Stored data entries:
Start of Block
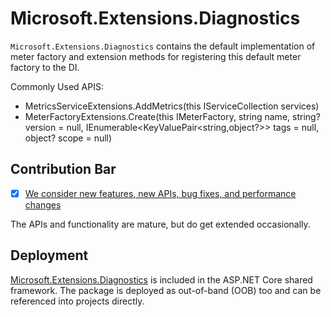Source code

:# Microsoft.Extensions.Diagnostics

`Microsoft.Extensions.Diagnostics` contains the default implementation of meter factory and extension methods for registering this default meter factory to the DI.

Commonly Used APIS:
- MetricsServiceExtensions.AddMetrics(this IServiceCollection services)
- MeterFactoryExtensions.Create(this IMeterFactory, string name, string? version = null, IEnumerable<KeyValuePair<string,object?>> tags = null,  object? scope = null)

## Contribution Bar
- [x] [We consider new features, new APIs, bug fixes, and performance changes](https://github.com/dotnet/runtime/tree/main/src/libraries#contribution-bar)

The APIs and functionality are mature, but do get extended occasionally.

## Deployment
[Microsoft.Extensions.Diagnostics](https://www.nuget.org/packages/Microsoft.Extensions.Diagnostics) is included in the ASP.NET Core shared framework. The package is deployed as out-of-band (OOB) too and can be referenced into projects directly.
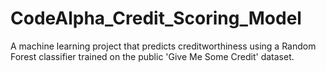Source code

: # CodeAlpha_Credit_Scoring_Model
A machine learning project that predicts creditworthiness using a Random Forest classifier trained on the public 'Give Me Some Credit' dataset.
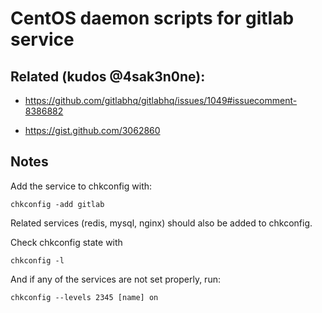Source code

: # CentOS daemon scripts for gitlab service

## Related (kudos @4sak3n0ne):

* https://github.com/gitlabhq/gitlabhq/issues/1049#issuecomment-8386882

* https://gist.github.com/3062860

## Notes

Add the service to chkconfig with:

    chkconfig -add gitlab

Related services (redis, mysql, nginx) should also be added to chkconfig.

Check chkconfig state with 

    chkconfig -l

And if any of the services are not set properly, run:

    chkconfig --levels 2345 [name] on


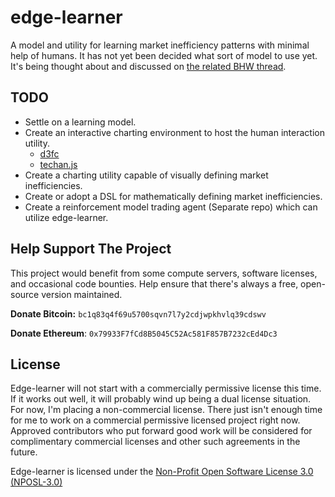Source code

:# edge-learner

A model and utility for learning market inefficiency patterns with minimal help of humans. It has not yet been decided what sort of model to use yet. It's being thought about and discussed on [the related BHW thread](https://www.blackhatworld.com/seo/follow-me-as-i-create-an-ai-trading-bot-for-bitcoin-crypto.1116066/).



## TODO

*  Settle on a learning model.
*  Create an interactive charting environment to host the human interaction utility.
    - [d3fc](https://d3fc.io/)
    - [techan.js](https://github.com/andredumas/techan.js)
*  Create a charting utility capable of visually defining market inefficiencies.
*  Create or adopt a DSL for mathematically defining market inefficiencies.
*  Create a reinforcement model trading agent (Separate repo) which can utilize edge-learner.



## Help Support The Project

This project would benefit from some compute servers, software licenses, and occasional code bounties. Help ensure that there's always a free, open-source version maintained.

**Donate Bitcoin:** `bc1q83q4f69u5700sqvn7l7y2cdjwpkhvlq39cdswv`

**Donate Ethereum**: `0x79933F7fCd8B5045C52Ac581F857B7232cEd4Dc3`



## License

Edge-learner will not start with a commercially permissive license this time. If it works out well, it will probably wind up being a dual license situation. For now,  I'm placing a non-commercial license. There just isn't enough time for  me to work on a commercial permissive licensed project right now.  Approved contributors who put forward good work will be considered for  complimentary commercial licenses and other such agreements in the  future.

Edge-learner is licensed under the [Non-Profit Open Software License 3.0 (NPOSL-3.0)](https://github.com/TheDoctorAI/edge-learner/blob/master/LICENSE.md)

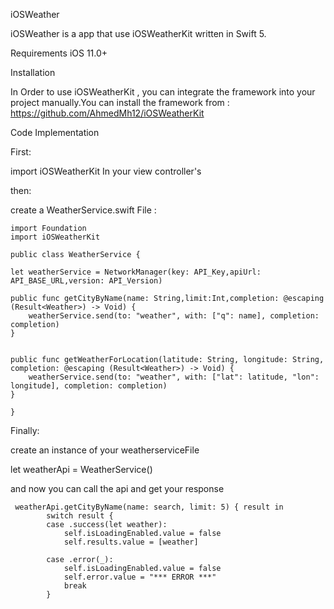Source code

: iOSWeather


iOSWeather is a app that use iOSWeatherKit written in Swift 5.

Requirements
iOS 11.0+ 


Installation

In Order to use iOSWeatherKit , you can integrate the framework into your project manually.You can install the framework from : https://github.com/AhmedMh12/iOSWeatherKit

Code Implementation

First:

import iOSWeatherKit
In your view controller's

then:

create a WeatherService.swift File :

    import Foundation
    import iOSWeatherKit

    public class WeatherService {
    
    let weatherService = NetworkManager(key: API_Key,apiUrl: API_BASE_URL,version: API_Version)
    
    public func getCityByName(name: String,limit:Int,completion: @escaping (Result<Weather>) -> Void) {
        weatherService.send(to: "weather", with: ["q": name], completion: completion)
    }
    
    
    public func getWeatherForLocation(latitude: String, longitude: String, completion: @escaping (Result<Weather>) -> Void) {
        weatherService.send(to: "weather", with: ["lat": latitude, "lon": longitude], completion: completion)
    }

    }

Finally:

create an instance of your weatherserviceFile 

   let weatherApi = WeatherService()
   
   and now you can call the api and get your response
   
     weatherApi.getCityByName(name: search, limit: 5) { result in
            switch result {
            case .success(let weather):
                self.isLoadingEnabled.value = false
                self.results.value = [weather]
                
            case .error(_):
                self.isLoadingEnabled.value = false
                self.error.value = "*** ERROR ***"
                break
            }
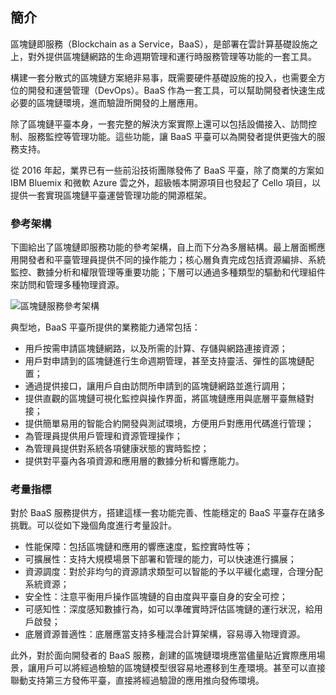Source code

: ## 簡介

區塊鏈即服務（Blockchain as a Service，BaaS），是部署在雲計算基礎設施之上，對外提供區塊鏈網路的生命週期管理和運行時服務管理等功能的一套工具。

構建一套分散式的區塊鏈方案絕非易事，既需要硬件基礎設施的投入，也需要全方位的開發和運營管理（DevOps）。BaaS 作為一套工具，可以幫助開發者快速生成必要的區塊鏈環境，進而驗證所開發的上層應用。

除了區塊鏈平臺本身，一套完整的解決方案實際上還可以包括設備接入、訪問控制、服務監控等管理功能。這些功能，讓 BaaS 平臺可以為開發者提供更強大的服務支持。

從 2016 年起，業界已有一些前沿技術團隊發佈了 BaaS 平臺，除了商業的方案如 IBM Bluemix 和微軟 Azure 雲之外，超級帳本開源項目也發起了 Cello 項目，以提供一套實現區塊鏈平臺運營管理功能的開源框架。

### 參考架構

下圖給出了區塊鏈即服務功能的參考架構，自上而下分為多層結構。最上層面嚮應用開發者和平臺管理員提供不同的操作能力；核心層負責完成包括資源編排、系統監控、數據分析和權限管理等重要功能；下層可以通過多種類型的驅動和代理組件來訪問和管理多種物理資源。

![區塊鏈服務參考架構](_images/refarch.png)


典型地，BaaS 平臺所提供的業務能力通常包括：

* 用戶按需申請區塊鏈網路，以及所需的計算、存儲與網路連接資源；
* 用戶對申請到的區塊鏈進行生命週期管理，甚至支持靈活、彈性的區塊鏈配置；
* 通過提供接口，讓用戶自由訪問所申請到的區塊鏈網路並進行調用；
* 提供直觀的區塊鏈可視化監控與操作界面，將區塊鏈應用與底層平臺無縫對接；
* 提供簡單易用的智能合約開發與測試環境，方便用戶對應用代碼進行管理；
* 為管理員提供用戶管理和資源管理操作；
* 為管理員提供對系統各項健康狀態的實時監控；
* 提供對平臺內各項資源和應用層的數據分析和響應能力。

### 考量指標

對於 BaaS 服務提供方，搭建這樣一套功能完善、性能穩定的 BaaS 平臺存在諸多挑戰。可以從如下幾個角度進行考量設計。

* 性能保障：包括區塊鏈和應用的響應速度，監控實時性等；
* 可擴展性：支持大規模場景下部署和管理的能力，可以快速進行擴展；
* 資源調度：對於非均勻的資源請求類型可以智能的予以平緩化處理，合理分配系統資源；
* 安全性：注意平衡用戶操作區塊鏈的自由度與平臺自身的安全可控；
* 可感知性：深度感知數據行為，如可以準確實時評估區塊鏈的運行狀況，給用戶啟發；
* 底層資源普適性：底層應當支持多種混合計算架構，容易導入物理資源。

此外，對於面向開發者的 BaaS 服務，創建的區塊鏈環境應當儘量貼近實際應用場景，讓用戶可以將經過檢驗的區塊鏈模型很容易地遷移到生產環境。甚至可以直接聯動支持第三方發佈平臺，直接將經過驗證的應用推向發佈環境。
End of Block
What you should do
Produce the lines from the first line of the entries through the line that contains "- MetricsServiceExtensions.AddMetrics(this IServiceCollection", exactly, leaving the pictures behind.

Task answer
Source code

:# Microsoft.Extensions.Diagnostics

`Microsoft.Extensions.Diagnostics` contains the default implementation of meter factory and extension methods for registering this default meter factory to the DI.

Commonly Used APIS:
- MetricsServiceExtensions.AddMetrics(this IServiceCollection services)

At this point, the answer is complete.